A synagogue is in the middle of the Kodak insider trading investigation

At the center of the controversy is one mysterious synagogue.

A general view of the now mostly unused Kodak factory in Rochester, New York, January 1, 2013 (photo credit: REUTERS/CARLO ALLEGRI)
A general view of the now mostly unused Kodak factory in Rochester, New York, January 1, 2013
(photo credit: REUTERS/CARLO ALLEGRI)
Executives at Eastman Kodak, the once prominent film company, find themselves at the center of multiple investigations into possible insider trading after news that the company received a loan from a federal agency to begin manufacturing treatments for the coronavirus that temporarily spiked its stock prices.

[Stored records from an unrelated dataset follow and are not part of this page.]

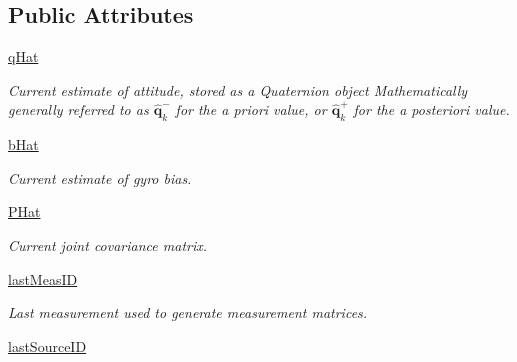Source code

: \subsection*{Public Attributes}
\begin{DoxyCompactItemize}
\item 
\hyperlink{classAttitudeSubstate_1_1AttitudeState6DOF_a36a58a47280151dd544762d9a1d5c35d}{q\+Hat}
\begin{DoxyCompactList}\small\item\em Current estimate of attitude, stored as a Quaternion object Mathematically generally referred to as $\mathbf{\hat{q}}^{-}_{k}$ for the a priori value, or $\mathbf{\hat{q}}^{+}_{k}$ for the a posteriori value. \end{DoxyCompactList}\item 
\hyperlink{classAttitudeSubstate_1_1AttitudeState6DOF_a1b8eff7c89a7a03875dc04263da7ec18}{b\+Hat}\hypertarget{classAttitudeSubstate_1_1AttitudeState6DOF_a1b8eff7c89a7a03875dc04263da7ec18}{}\label{classAttitudeSubstate_1_1AttitudeState6DOF_a1b8eff7c89a7a03875dc04263da7ec18}

\begin{DoxyCompactList}\small\item\em Current estimate of gyro bias. \end{DoxyCompactList}\item 
\hyperlink{classAttitudeSubstate_1_1AttitudeState6DOF_a6aac27efa4d5962865f7d3f701c919ab}{P\+Hat}
\begin{DoxyCompactList}\small\item\em Current joint covariance matrix. \end{DoxyCompactList}\item 
\hyperlink{classAttitudeSubstate_1_1AttitudeState6DOF_a1ea482e5536162f74876d1dd23b12e96}{last\+Meas\+ID}\hypertarget{classAttitudeSubstate_1_1AttitudeState6DOF_a1ea482e5536162f74876d1dd23b12e96}{}\label{classAttitudeSubstate_1_1AttitudeState6DOF_a1ea482e5536162f74876d1dd23b12e96}

\begin{DoxyCompactList}\small\item\em Last measurement used to generate measurement matrices. \end{DoxyCompactList}\item 
\hyperlink{classAttitudeSubstate_1_1AttitudeState6DOF_a0161cc024a651de854100014872165af}{last\+Source\+ID}\hypertarget{classAttitudeSubstate_1_1AttitudeState6DOF_a0161cc024a651de854100014872165af}{}\label{classAttitudeSubstate_1_1AttitudeState6DOF_a0161cc024a651de854100014872165af}


\end{DoxyCompactItemize}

At the center of the controversy is one mysterious synagogue.

After news leaked of the $765 million loan from the US International Development Finance Corp. on July 27, the company’s stock prices began to rise and the number of shares being traded rose with it. The stock price later stabilized, but while it was were soaring, George Karfunkel, an investor and Eastman Kodak board member, donated 3 million shares to a Congregation Chemdas Yisroel.

According to a report in Mother Jones published Tuesday, those shares may have been worth as much as $180 million on July 29, the day Karfunkel gave them to the synagogue, which was registered as a corporation in Delaware in December 2018 and as a nonprofit in New York shortly thereafter. The donation would lower Karfunkel’s ownership of the company’s stocks enough that he would not have to report his stock transactions and would be eligible for a tax deduction.

Karfunkel is a longtime donor to Orthodox causes through his foundation, Chesed Foundation of America, which primarily gives to synagogues and schools.

“How might this organization — with no publicly identified officials — use a windfall of tens of millions of dollars or much more?” the Mother Jones story asks. “There are no answers. The public trail ends with the stock transfer.”